The present disclosure relates to a method for applying electroplated coatings, and more specifically to a method for applying abrasive grit to gas turbine airfoil blade tips via pulse plating.


Oftentimes, a gas turbine blade tip includes a coating with abrasive particles embedded in a matrix, the tip being intended to run against the surface of a shroud of a material which is softer than the abrasive particles. The codeposition of matrix material and particles is typically accomplished from an electrodeposition bath in which there are suspended abrasive particles formed from aluminum oxide, cubic boron nitride (CBN), or other abrasive carbides, oxides, silicides, or nitrides.


Although effective, the electrolytic application of the CBN abrasive may result in a fatigue life reduction to allow the airfoils to withstand interactions with abradable air seals, but could benefit from increased wear resistance and fatigue strengthening.


SUMMARY

A method for forming an abrasive surface according to one disclosed non-limiting embodiment of the present disclosure can include applying an electric current through a plating solution so as to cause an abrasive grit to be deposited onto a workpiece; and varying a waveform of the electric current while building up a matrix material at least partially around the abrasive grit.

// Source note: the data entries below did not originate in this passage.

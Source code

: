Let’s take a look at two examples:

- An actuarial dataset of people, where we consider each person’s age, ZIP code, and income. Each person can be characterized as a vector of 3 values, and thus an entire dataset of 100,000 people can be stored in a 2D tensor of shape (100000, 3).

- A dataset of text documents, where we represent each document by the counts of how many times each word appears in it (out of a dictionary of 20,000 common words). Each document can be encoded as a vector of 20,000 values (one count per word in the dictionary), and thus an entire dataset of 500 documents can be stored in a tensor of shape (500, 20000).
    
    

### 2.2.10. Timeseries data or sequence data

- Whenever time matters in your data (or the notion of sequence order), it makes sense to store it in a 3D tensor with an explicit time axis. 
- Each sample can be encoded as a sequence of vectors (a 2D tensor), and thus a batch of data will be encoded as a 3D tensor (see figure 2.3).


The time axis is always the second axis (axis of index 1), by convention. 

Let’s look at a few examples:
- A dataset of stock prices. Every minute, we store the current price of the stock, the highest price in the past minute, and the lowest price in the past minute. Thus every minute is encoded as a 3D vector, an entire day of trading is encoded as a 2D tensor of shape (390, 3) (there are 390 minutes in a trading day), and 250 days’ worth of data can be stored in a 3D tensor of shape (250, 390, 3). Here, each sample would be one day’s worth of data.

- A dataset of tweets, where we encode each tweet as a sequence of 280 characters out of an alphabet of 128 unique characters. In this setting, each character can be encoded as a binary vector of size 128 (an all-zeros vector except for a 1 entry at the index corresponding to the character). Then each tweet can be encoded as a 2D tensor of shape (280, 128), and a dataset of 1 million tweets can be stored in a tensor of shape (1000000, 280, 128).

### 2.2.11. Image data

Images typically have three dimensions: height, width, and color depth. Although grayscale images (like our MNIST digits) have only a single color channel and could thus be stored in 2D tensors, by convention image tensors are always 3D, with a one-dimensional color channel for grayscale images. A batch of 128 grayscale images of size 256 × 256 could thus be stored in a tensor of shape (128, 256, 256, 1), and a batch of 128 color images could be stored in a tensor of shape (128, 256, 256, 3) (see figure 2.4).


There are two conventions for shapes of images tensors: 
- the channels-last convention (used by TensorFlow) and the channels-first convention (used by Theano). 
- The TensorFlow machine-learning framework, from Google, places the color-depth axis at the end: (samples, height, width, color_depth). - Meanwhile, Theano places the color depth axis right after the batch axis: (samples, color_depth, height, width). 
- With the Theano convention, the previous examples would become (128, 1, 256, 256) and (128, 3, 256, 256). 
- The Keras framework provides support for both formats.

A further embodiment of the present disclosure may include that the abrasive grit includes cubic boron nitride (CBN).


A further embodiment of the present disclosure may include that varying the waveform includes pulse reverse current plating.


A further embodiment of the present disclosure may include performing a low bake for bond optimization after build-up of the matrix material around the grit


A further embodiment of the present disclosure may include building up the matrix material around the abrasive grit with pulsed current nickel plating.


A further embodiment of the present disclosure may include that building up the matrix material around the abrasive grit includes building up a nickel layer.


A further embodiment of the present disclosure may include performing a bake for stress relief subsequent to building up the matrix material around the abrasive grit.


A further embodiment of the present disclosure may include that varying the waveform of the electric current includes pulsing of the electric current to cause new nucleation of nickel crystals.


A further embodiment of the present disclosure may include that the workpiece is a rotor blade.


A further embodiment of the present disclosure may include that the workpiece is a tip of a rotor blade.


A method for forming an abrasive surface according to one disclosed non-limiting embodiment of the present disclosure can include pulse plating a workpiece to build up a matrix material around an abrasive grit.


A further embodiment of the present disclosure may include that the abrasive grit includes cubic boron nitride (CBN).


A further embodiment of the present disclosure may include that the pulse plating causes new nucleation of nickel crystals.


A further embodiment of the present disclosure may include that the pulse plating includes tacking on the abrasive grit.


A further embodiment of the present disclosure may include that the pulse plating includes building up a nickel layer as the matrix material around the abrasive grit.


A further embodiment of the present disclosure may include performing a bake for stress relief subsequent to building up the matrix material around the abrasive grit.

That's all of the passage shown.